What you return must match the listing below word for word.

### Provided records
========

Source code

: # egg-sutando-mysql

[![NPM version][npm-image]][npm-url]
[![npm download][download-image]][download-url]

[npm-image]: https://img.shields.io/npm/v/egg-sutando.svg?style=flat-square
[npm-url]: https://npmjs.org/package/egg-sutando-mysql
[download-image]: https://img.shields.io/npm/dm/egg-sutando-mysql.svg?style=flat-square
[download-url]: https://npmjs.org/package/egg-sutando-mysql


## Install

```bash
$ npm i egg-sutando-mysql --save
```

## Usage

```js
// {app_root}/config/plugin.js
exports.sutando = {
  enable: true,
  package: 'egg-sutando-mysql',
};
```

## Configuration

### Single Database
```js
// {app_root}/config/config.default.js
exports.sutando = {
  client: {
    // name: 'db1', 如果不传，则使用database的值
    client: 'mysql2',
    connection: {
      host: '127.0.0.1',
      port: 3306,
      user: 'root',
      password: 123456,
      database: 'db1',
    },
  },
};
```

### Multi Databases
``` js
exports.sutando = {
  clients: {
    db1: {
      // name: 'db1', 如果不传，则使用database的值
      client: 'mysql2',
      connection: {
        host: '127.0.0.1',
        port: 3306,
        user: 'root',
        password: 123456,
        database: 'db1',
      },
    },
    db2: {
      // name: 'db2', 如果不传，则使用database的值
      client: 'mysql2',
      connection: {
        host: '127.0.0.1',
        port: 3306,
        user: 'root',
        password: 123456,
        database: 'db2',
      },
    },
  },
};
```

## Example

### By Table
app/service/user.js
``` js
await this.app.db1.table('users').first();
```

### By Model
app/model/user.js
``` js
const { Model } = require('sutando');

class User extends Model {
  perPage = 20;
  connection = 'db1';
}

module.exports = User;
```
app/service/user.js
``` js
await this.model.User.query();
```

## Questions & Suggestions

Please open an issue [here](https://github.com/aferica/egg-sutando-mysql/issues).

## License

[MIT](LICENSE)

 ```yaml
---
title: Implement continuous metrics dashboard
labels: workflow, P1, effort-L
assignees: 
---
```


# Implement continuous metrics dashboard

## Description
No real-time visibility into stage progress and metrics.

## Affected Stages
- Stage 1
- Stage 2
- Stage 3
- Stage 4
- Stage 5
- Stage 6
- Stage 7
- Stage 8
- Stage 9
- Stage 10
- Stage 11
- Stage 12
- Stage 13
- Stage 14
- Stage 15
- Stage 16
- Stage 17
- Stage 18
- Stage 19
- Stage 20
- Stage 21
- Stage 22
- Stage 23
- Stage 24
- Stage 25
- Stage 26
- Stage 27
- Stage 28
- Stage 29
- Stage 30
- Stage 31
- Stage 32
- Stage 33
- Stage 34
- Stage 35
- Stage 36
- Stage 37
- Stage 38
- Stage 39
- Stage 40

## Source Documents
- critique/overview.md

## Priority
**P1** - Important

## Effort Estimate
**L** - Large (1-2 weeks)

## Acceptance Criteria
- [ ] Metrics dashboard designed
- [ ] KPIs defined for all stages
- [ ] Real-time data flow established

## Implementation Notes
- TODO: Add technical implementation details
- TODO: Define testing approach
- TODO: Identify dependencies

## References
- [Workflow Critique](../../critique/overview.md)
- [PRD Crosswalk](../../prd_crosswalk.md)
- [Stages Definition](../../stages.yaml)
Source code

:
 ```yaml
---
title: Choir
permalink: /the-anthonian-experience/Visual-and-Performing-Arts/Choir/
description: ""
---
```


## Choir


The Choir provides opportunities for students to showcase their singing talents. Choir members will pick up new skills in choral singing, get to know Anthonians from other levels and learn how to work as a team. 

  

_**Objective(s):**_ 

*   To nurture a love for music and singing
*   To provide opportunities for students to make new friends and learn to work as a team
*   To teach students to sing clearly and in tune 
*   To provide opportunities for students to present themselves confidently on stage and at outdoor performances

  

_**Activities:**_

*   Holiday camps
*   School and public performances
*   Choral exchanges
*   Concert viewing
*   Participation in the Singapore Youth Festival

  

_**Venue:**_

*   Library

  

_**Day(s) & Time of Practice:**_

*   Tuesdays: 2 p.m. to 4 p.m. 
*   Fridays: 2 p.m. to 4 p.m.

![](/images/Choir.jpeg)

========

### Task result
Source code

: # egg-sutando-mysql

[![NPM version][npm-image]][npm-url]
[![npm download][download-image]][download-url]

[npm-image]: https://img.shields.io/npm/v/egg-sutando.svg?style=flat-square
[npm-url]: https://npmjs.org/package/egg-sutando-mysql
[download-image]: https://img.shields.io/npm/dm/egg-sutando-mysql.svg?style=flat-square
[download-url]: https://npmjs.org/package/egg-sutando-mysql


## Install

```bash
$ npm i egg-sutando-mysql --save
```

## Usage

```js
// {app_root}/config/plugin.js
exports.sutando = {
  enable: true,
  package: 'egg-sutando-mysql',
};
```

## Configuration

### Single Database
```js
// {app_root}/config/config.default.js
exports.sutando = {
  client: {
    // name: 'db1', 如果不传，则使用database的值
    client: 'mysql2',
    connection: {
      host: '127.0.0.1',
      port: 3306,
      user: 'root',
      password: 123456,
      database: 'db1',
    },
  },
};
```

### Multi Databases
``` js
exports.sutando = {
  clients: {
    db1: {
      // name: 'db1', 如果不传，则使用database的值
      client: 'mysql2',
      connection: {
        host: '127.0.0.1',
        port: 3306,
        user: 'root',
        password: 123456,
        database: 'db1',
      },
    },
    db2: {
      // name: 'db2', 如果不传，则使用database的值
      client: 'mysql2',
      connection: {
        host: '127.0.0.1',
        port: 3306,
        user: 'root',
        password: 123456,
        database: 'db2',
      },
    },
  },
};
```

## Example

### By Table
app/service/user.js
``` js
await this.app.db1.table('users').first();
```

### By Model
app/model/user.js
``` js
const { Model } = require('sutando');

class User extends Model {
  perPage = 20;
  connection = 'db1';
}

module.exports = User;
```
app/service/user.js
``` js
await this.model.User.query();
```

## Questions & Suggestions

Please open an issue [here](https://github.com/aferica/egg-sutando-mysql/issues).

## License

[MIT](LICENSE)

 ```yaml
---
title: Implement continuous metrics dashboard
labels: workflow, P1, effort-L
assignees: 
---
```


# Implement continuous metrics dashboard

## Description
No real-time visibility into stage progress and metrics.

## Affected Stages
- Stage 1
- Stage 2
- Stage 3
- Stage 4
- Stage 5
- Stage 6
- Stage 7
- Stage 8
- Stage 9
- Stage 10
- Stage 11
- Stage 12
- Stage 13
- Stage 14
- Stage 15
- Stage 16
- Stage 17
- Stage 18
- Stage 19
- Stage 20
- Stage 21
- Stage 22
- Stage 23
- Stage 24
- Stage 25
- Stage 26
- Stage 27
- Stage 28
- Stage 29
- Stage 30
- Stage 31
- Stage 32
- Stage 33
- Stage 34
- Stage 35
- Stage 36
- Stage 37
- Stage 38
- Stage 39
- Stage 40

## Source Documents
- critique/overview.md

## Priority
**P1** - Important

## Effort Estimate
**L** - Large (1-2 weeks)

## Acceptance Criteria
- [ ] Metrics dashboard designed
- [ ] KPIs defined for all stages
- [ ] Real-time data flow established

## Implementation Notes
- TODO: Add technical implementation details
- TODO: Define testing approach
- TODO: Identify dependencies

## References
- [Workflow Critique](../../critique/overview.md)
- [PRD Crosswalk](../../prd_crosswalk.md)
- [Stages Definition](../../stages.yaml)
Source code

:
 ```yaml
---
title: Choir
permalink: /the-anthonian-experience/Visual-and-Performing-Arts/Choir/
description: ""
---
```


## Choir


The Choir provides opportunities for students to showcase their singing talents. Choir members will pick up new skills in choral singing, get to know Anthonians from other levels and learn how to work as a team. 

  

_**Objective(s):**_ 

*   To nurture a love for music and singing
*   To provide opportunities for students to make new friends and learn to work as a team
*   To teach students to sing clearly and in tune 
*   To provide opportunities for students to present themselves confidently on stage and at outdoor performances

  

_**Activities:**_

*   Holiday camps
*   School and public performances
*   Choral exchanges
*   Concert viewing
*   Participation in the Singapore Youth Festival

  

_**Venue:**_

*   Library

  

_**Day(s) & Time of Practice:**_

*   Tuesdays: 2 p.m. to 4 p.m. 
*   Fridays: 2 p.m. to 4 p.m.

![](/images/Choir.jpeg)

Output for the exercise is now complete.